Dois mortos e 1.200 desalojados por inundações na África do Sul

Nos últimos dias, a província de Gauteng, onde se localizam Joanesburgo e Pretória, foi atingida por fortes chuvadas.

Pelo menos duas pessoas morreram e mais de 1.200 ficaram desalojadas na sequência de inundações provocadas pelas fortes chuvas registadas nos últimos dias na região de Pretória, capital da África do Sul, adiantaram esta quarta-feira fontes oficiais.

"Temos cerca de 1.200 pessoas desalojadas em Tshwane. Estão a ser realojadas", disse Abel Tau, conselheiro da localidade, agradecendo o trabalho das equipas de emergência, segundo declarações citadas pela emissora pública SABC.

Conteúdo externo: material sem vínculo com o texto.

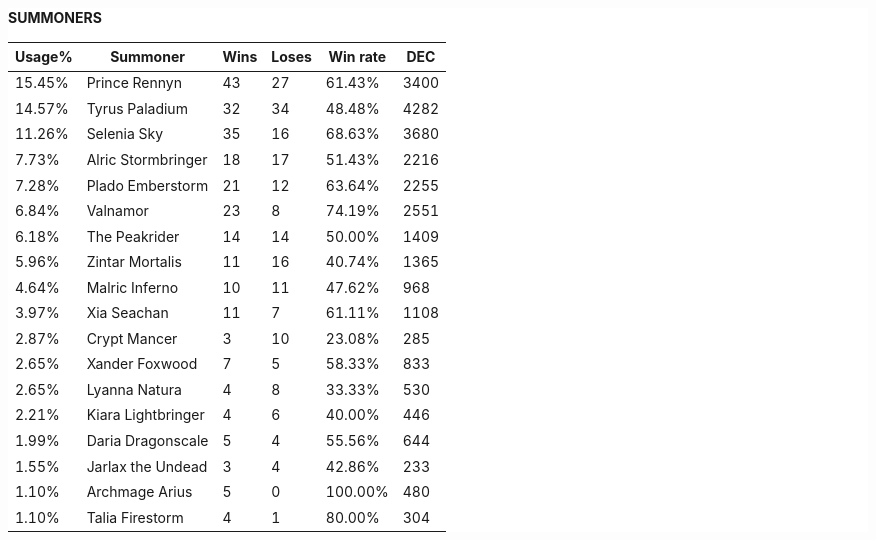 **SUMMONERS**

Usage%|Summoner|Wins|Loses|Win rate|DEC|
-|-|-|-|-|-|
15.45%|Prince Rennyn|43|27|61.43%|3400|
14.57%|Tyrus Paladium|32|34|48.48%|4282|
11.26%|Selenia Sky|35|16|68.63%|3680|
7.73%|Alric Stormbringer|18|17|51.43%|2216|
7.28%|Plado Emberstorm|21|12|63.64%|2255|
6.84%|Valnamor|23|8|74.19%|2551|
6.18%|The Peakrider|14|14|50.00%|1409|
5.96%|Zintar Mortalis|11|16|40.74%|1365|
4.64%|Malric Inferno|10|11|47.62%|968|
3.97%|Xia Seachan|11|7|61.11%|1108|
2.87%|Crypt Mancer|3|10|23.08%|285|
2.65%|Xander Foxwood|7|5|58.33%|833|
2.65%|Lyanna Natura|4|8|33.33%|530|
2.21%|Kiara Lightbringer|4|6|40.00%|446|
1.99%|Daria Dragonscale|5|4|55.56%|644|
1.55%|Jarlax the Undead|3|4|42.86%|233|
1.10%|Archmage Arius|5|0|100.00%|480|
1.10%|Talia Firestorm|4|1|80.00%|304|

Nos últimos dias, a província de Gauteng, onde se localizam Joanesburgo e Pretória, foi atingida por fortes chuvadas, após vários meses de seca, que tinham levado já à aplicação de medidas de emergência para evitar a falta de água.

A seca está a afetar uma grande parte do continente africano, onde as Nações Unidas estimam que haja 40 milhões de pessoas em risco grave de insegurança alimentar. Na África do Sul, a intensidade das chuvas dos últimos dias e a obstrução das zonas de desaguamento provocaram graves inundações, que arrasaram vários bairros periféricos de Pretória.

O Presidente sul-africano, Cyril Ramaphosa, planeia visitar esta quarta-feira uma das áreas mais afetadas, o distrito de Mamelodi, onde se estima que a água tenha varrido pelo menos 700 casas desde segunda-feira. O chefe de Estado, que estava em viagem oficial ao Egito, regressou na terça-feira antecipadamente ao país.

Além dos problemas causados pelas chuvas, a África do Sul atravessa uma grave crise elétrica causada pela situação precária da empresa responsável pelo abastecimento, a pública Eskom. A incapacidade da Eskom, que está profundamente endividada e com grandes problemas de infraestruturas, para responder às necessidades de eletricidade impõe apagões rotativos programados que deixam dezenas de milhares de pessoas sem eletricidade todos os dias.

Este fenómeno tem sido repetido com frequência desde o início do ano, causando prejuízos à economia sul-africana.